Brian Scott & Daniel Neff

So in my opening remarks this morning, I mentioned that we hosted an event for some of the 50 top technology leaders that I admire most. And it blew me away that nearly a quarter or more were now responsible for some aspects of managing and governing the AI rollout.

And one of the stories that blew me away most came from Brian Scott, who is now principal architect at Adobe within the cloud ops organization, helping solve enterprise-wide issues and helping teams move fast. And so he will be co-presenting with Dan Neff, principal cloud architect, who enjoys improving a team's tempo and flow and tackling unique challenges to scale and evolve.

So what is so remarkable is that they are collectively responsible for creating the generative AI governance strategy for Adobe, which I believe is the third largest software company in the world. They're working with a breathtakingly broad set of stakeholders across the Adobe enterprise. And I love this because on the one hand we want to do things responsibly, but on the other hand you have thousands of developers with a genuine, voracious appetite to have AI help them do the work that they do — and yet they need to balance potentially existential risks to the organization.

So I asked them to present on what they're working on, why they were chosen, what are the risks and opportunities for AI, and what they've done. So with that, I see you, Brian and Dan.

---

Daniel Neff: Thank you for having us. We're from Adobe.

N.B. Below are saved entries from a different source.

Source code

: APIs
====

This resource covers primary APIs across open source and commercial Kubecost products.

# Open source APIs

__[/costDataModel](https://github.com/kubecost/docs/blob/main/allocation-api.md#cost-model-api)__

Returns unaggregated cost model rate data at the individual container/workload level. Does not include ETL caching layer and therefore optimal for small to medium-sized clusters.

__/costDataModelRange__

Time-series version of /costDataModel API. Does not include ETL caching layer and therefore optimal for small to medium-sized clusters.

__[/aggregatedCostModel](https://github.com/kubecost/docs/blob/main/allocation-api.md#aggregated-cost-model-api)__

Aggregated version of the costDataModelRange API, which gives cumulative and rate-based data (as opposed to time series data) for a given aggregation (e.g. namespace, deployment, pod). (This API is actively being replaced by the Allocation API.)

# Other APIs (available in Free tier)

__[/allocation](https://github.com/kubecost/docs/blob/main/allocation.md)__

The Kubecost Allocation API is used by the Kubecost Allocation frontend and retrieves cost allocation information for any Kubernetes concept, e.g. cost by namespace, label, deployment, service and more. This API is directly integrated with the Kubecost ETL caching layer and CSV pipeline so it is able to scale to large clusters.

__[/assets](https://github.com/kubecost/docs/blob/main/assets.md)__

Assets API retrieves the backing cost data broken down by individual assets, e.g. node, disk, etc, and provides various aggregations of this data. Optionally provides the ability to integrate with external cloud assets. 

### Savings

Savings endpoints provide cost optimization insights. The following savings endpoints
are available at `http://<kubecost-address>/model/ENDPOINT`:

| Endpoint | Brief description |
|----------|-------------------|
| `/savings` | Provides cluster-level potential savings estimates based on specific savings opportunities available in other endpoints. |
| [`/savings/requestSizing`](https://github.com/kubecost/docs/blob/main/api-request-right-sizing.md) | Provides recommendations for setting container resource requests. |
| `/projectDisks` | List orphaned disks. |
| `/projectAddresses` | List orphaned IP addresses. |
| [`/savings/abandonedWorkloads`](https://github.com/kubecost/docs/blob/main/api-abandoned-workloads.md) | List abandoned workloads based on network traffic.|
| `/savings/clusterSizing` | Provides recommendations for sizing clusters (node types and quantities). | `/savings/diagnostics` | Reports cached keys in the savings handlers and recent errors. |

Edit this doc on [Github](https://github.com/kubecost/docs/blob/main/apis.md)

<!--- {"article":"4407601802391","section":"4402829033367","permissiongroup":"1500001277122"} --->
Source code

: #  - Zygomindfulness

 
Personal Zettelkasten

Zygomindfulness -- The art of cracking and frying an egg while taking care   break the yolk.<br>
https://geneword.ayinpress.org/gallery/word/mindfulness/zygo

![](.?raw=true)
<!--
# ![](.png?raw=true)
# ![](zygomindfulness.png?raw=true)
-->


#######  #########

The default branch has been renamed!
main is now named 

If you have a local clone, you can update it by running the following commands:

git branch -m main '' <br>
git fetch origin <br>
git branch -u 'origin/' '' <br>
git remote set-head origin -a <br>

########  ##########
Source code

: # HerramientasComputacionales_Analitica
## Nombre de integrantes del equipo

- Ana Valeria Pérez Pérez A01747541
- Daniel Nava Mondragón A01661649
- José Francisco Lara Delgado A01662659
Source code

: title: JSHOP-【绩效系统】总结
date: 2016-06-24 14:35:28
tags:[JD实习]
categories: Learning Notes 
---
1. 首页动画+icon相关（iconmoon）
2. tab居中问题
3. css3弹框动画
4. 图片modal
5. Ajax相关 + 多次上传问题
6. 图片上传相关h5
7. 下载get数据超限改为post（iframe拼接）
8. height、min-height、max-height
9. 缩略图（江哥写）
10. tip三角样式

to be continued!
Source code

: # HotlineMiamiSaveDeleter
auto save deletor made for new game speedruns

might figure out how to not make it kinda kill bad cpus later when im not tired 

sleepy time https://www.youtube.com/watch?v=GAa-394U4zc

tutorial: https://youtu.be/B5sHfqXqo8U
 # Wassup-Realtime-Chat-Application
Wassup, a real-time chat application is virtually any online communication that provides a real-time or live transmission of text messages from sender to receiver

Before we get started with the presentation, just wanted to talk to you a little bit about our company. Adobe's been around since 1982 and is a company of mergers and acquisitions as well as original development. Photoshop we brought on board along with Aldus very early in our journey. But as we've evolved, we've become more and more of a web company, diving into analytics, moving our desktop applications into the Creative Cloud offering, and pioneering some simplified creative technologies around Adobe Express and Firefly. Brian?

Brian Scott: Yeah. So our company's fairly large — dealing with 30,000-plus employees, all working across many different verticals and pushing technology forward. Again, as Dan stated, we've been around for about 41 years, really pushing the industry. In FY23, pulling in about $19.41 billion in revenue. And really trying to align our company and ourselves towards pushing that technology forward — roughly 8,000-plus patents and growing — and always trying to give back to the community.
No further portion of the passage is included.